Key points
- "The four saddest words from the Court of Appeal are these: "Great argument; not preserved."" (R. Stumpf and K.Vogel, link)
- The Board does not admit the inventive step attack of the opponent, although the attack starting from D1 was in the Notice of opposition.
- "However, the [opponent] had agreed during the oral proceedings before the opposition division that D2, and hence not D1, was to be considered the closest prior art". "In addition, the [opponent] did not further pursue the inventive step attack based on D1 after the opposition division had announced that the inventive-step attack based on D2 as the closest prior art failed, stating that it had no further comments "
- Therefore, the Board does not admit the attack in appeal.
- "The new allegation of fact based on the different choice of the closest prior art D1 thus clearly deviates from the [opponent's] position taken previously before the opposition division. By not pursuing this attack before the opposition division and reintroducing it before the board, the [opponent] avoided a decision on the relevance of this attack by the opposition division and, provided the new attack were admitted, would oblige the board to decide for the first time on the relevance of this attack."
EPO T 0087/15 - link
2.3 The board acknowledges that an objection of lack of inventive step considering D1 as the closest prior art was raised by the [opponent] in its notice of opposition (point 4.2). However, the appellant had agreed during the oral proceedings before the opposition division that D2, and hence not D1, was to be considered the closest prior art (see the penultimate paragraph on page 2 of the minutes of the oral proceedings before the opposition division and the fifth paragraph from the bottom of page 7 of the opposition division's decision).
In addition, the appellant did not further pursue the inventive step attack based on D1 after the opposition division had announced that the inventive-step attack based on D2 as the closest prior art failed, stating that it had no further comments (minutes page 4).

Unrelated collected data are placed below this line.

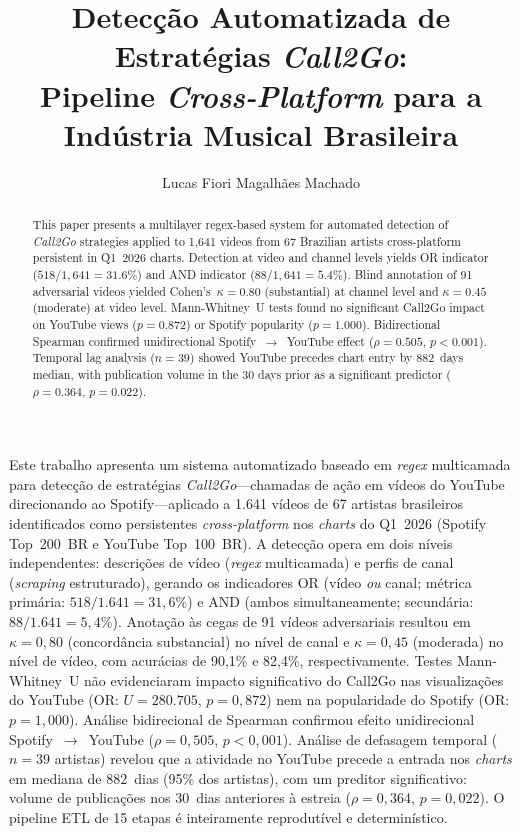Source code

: ﻿\documentclass[12pt]{article}
\title{Detecção Automatizada de Estratégias \textit{Call2Go}:\\
       Pipeline \textit{Cross-Platform} para a Indústria Musical Brasileira}
\author{Lucas Fiori Magalhães Machado\inst{1}}
\begin{document}
\maketitle

\begin{abstract}
This paper presents a multilayer regex-based system for automated detection
of \textit{Call2Go} strategies applied to 1,641 videos from 67 Brazilian
artists cross-platform persistent in Q1~2026 charts. Detection at video and
channel levels yields OR indicator ($518/1{,}641 = 31.6\%$) and AND indicator
($88/1{,}641 = 5.4\%$). Blind annotation of 91 adversarial videos yielded
Cohen's~$\kappa = 0.80$ (substantial) at channel level and $\kappa = 0.45$
(moderate) at video level. Mann-Whitney~U tests found no significant Call2Go
impact on YouTube views ($p=0.872$) or Spotify popularity ($p=1.000$).
Bidirectional Spearman confirmed unidirectional Spotify~$\to$~YouTube effect
($\rho=0.505$, $p<0.001$). Temporal lag analysis ($n=39$) showed YouTube
precedes chart entry by 882~days median, with publication volume in the 30
days prior as a significant predictor ($\rho=0.364$, $p=0.022$).
\end{abstract}

\begin{resumo}
Este trabalho apresenta um sistema automatizado baseado em \textit{regex}
multicamada para detecção de estratégias \textit{Call2Go}---chamadas de ação
em vídeos do YouTube direcionando ao Spotify---aplicado a 1.641 vídeos de 67
artistas brasileiros identificados como persistentes \textit{cross-platform}
nos \textit{charts} do Q1~2026 (Spotify Top~200~BR e YouTube Top~100~BR). A
detecção opera em dois níveis independentes: descrições de vídeo
(\textit{regex} multicamada) e perfis de canal (\textit{scraping} estruturado),
gerando os indicadores OR (vídeo \textit{ou} canal; métrica primária:
$518/1.641 = 31{,}6\%$) e AND (ambos simultaneamente; secundária:
$88/1.641 = 5{,}4\%$). Anotação às cegas de 91 vídeos adversariais resultou
em $\kappa = 0{,}80$ (concordância substancial) no nível de canal e
$\kappa = 0{,}45$ (moderada) no nível de vídeo, com acurácias de 90,1\% e
82,4\%, respectivamente. Testes Mann-Whitney~U não evidenciaram impacto
significativo do Call2Go nas visualizações do YouTube (OR: $U=280.705$,
$p=0{,}872$) nem na popularidade do Spotify (OR: $p=1{,}000$). Análise
bidirecional de Spearman confirmou efeito unidirecional Spotify~$\to$~YouTube
($\rho=0{,}505$, $p<0{,}001$). Análise de defasagem temporal ($n=39$
artistas) revelou que a atividade no YouTube precede a entrada nos
\textit{charts} em mediana de 882~dias (95\% dos artistas), com um preditor
significativo: volume de publicações nos 30~dias anteriores à estreia
($\rho=0{,}364$, $p=0{,}022$). O pipeline ETL de 15 etapas é inteiramente
reprodutível e determinístico.
\end{resumo}
\end{document}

The new allegation of fact based on the different choice of the closest prior art D1 thus clearly deviates from the appellant's position taken previously before the opposition division. By not pursuing this attack before the opposition division and reintroducing it before the board, the appellant avoided a decision on the relevance of this attack by the opposition division and, provided the new attack were admitted, would oblige the board to decide for the first time on the relevance of this attack.